Já não esperamos a invasão dos bárbaros, como no livro de Cotzee. Eles já chegaram, estão em todas a parte e crescem ante o nosso medo. Se bobear, seremos as próximas vítimas, ou quem sabe faremos parte deles. A extrema violência é o resultado da extrema violência. Já sabíamos no que ia dar. Apenas aguardávamos.
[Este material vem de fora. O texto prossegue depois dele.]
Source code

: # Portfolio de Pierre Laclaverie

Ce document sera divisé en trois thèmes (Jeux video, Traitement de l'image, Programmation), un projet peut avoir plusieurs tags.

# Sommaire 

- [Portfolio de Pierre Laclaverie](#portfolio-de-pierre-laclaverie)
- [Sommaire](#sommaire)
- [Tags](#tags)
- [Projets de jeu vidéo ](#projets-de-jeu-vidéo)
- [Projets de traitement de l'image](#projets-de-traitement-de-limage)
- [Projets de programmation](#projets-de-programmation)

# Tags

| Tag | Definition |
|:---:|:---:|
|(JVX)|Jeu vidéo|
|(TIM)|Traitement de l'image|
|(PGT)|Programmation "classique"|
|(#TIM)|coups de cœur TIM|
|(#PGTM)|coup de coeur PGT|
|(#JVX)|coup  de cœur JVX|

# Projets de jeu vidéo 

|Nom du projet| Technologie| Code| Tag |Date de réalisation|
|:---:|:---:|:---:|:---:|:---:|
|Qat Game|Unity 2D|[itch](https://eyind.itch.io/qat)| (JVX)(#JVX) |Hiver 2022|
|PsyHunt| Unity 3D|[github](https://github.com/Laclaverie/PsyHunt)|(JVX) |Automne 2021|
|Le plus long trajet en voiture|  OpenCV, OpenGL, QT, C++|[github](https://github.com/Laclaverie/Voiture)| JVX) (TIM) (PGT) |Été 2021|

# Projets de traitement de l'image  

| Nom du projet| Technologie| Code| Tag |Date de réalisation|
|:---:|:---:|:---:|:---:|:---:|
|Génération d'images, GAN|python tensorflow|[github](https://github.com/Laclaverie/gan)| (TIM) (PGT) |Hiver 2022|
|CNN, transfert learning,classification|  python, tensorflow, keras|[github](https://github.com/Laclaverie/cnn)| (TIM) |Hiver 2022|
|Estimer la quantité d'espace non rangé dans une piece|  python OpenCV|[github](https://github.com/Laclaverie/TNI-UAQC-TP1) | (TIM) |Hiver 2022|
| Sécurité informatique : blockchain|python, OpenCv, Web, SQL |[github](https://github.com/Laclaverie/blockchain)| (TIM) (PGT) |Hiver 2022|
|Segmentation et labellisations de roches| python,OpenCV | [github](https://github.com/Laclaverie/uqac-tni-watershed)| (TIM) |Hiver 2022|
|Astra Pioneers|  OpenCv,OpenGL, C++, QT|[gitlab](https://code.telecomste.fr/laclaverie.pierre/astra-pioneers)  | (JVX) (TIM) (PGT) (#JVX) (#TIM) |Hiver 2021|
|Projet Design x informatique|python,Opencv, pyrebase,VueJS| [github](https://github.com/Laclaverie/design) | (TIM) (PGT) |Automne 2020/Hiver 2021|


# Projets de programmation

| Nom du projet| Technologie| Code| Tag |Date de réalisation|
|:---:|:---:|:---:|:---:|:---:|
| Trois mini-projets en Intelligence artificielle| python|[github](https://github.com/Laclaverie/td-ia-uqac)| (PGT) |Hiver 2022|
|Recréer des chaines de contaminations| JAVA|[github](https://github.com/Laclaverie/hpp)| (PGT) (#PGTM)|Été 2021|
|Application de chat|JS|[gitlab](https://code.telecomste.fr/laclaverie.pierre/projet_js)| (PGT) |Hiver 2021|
Pela consciência sem cor, deixo aqui um poema de 2001. O que mais posso fazer?
pena
122 anos de abolição e não estamos muito longe das práticas anteriores os negros carregam nossas cadeiras recolhem nosso lixo varrem nossa sujeira trazem mate mate-limão coca light se queremos trazem também a preta ou a branca se queremos se preferimos matar seguir matando eles nos trazem as armas e fazem o serviço sujo e se por acaso alguma coisa não der certo se por azar ou se Deus não permitir escapar do flagrante do inquérito do esquema eles vão mais uma vez pelo crime cometido por nós cumprir a pena 122 anos.
...
Por aqui se fala no tal de branqueamento das consciências, conforme me relatou um amigo afrodescendente que constatou uma certa lavagem cerebral apontada por seus filhos em alguns livros didáticos, uma barbaridade que acontece bem diante do nosso nariz. E você deve estar lembrada daquele protesto que participou num evento literário no Rio Grande do Sul, retirando-se junto com outros colegas, solidários a um companheiro, do recinto onde se apresentava um pseudo-humorista contando piadas de negros.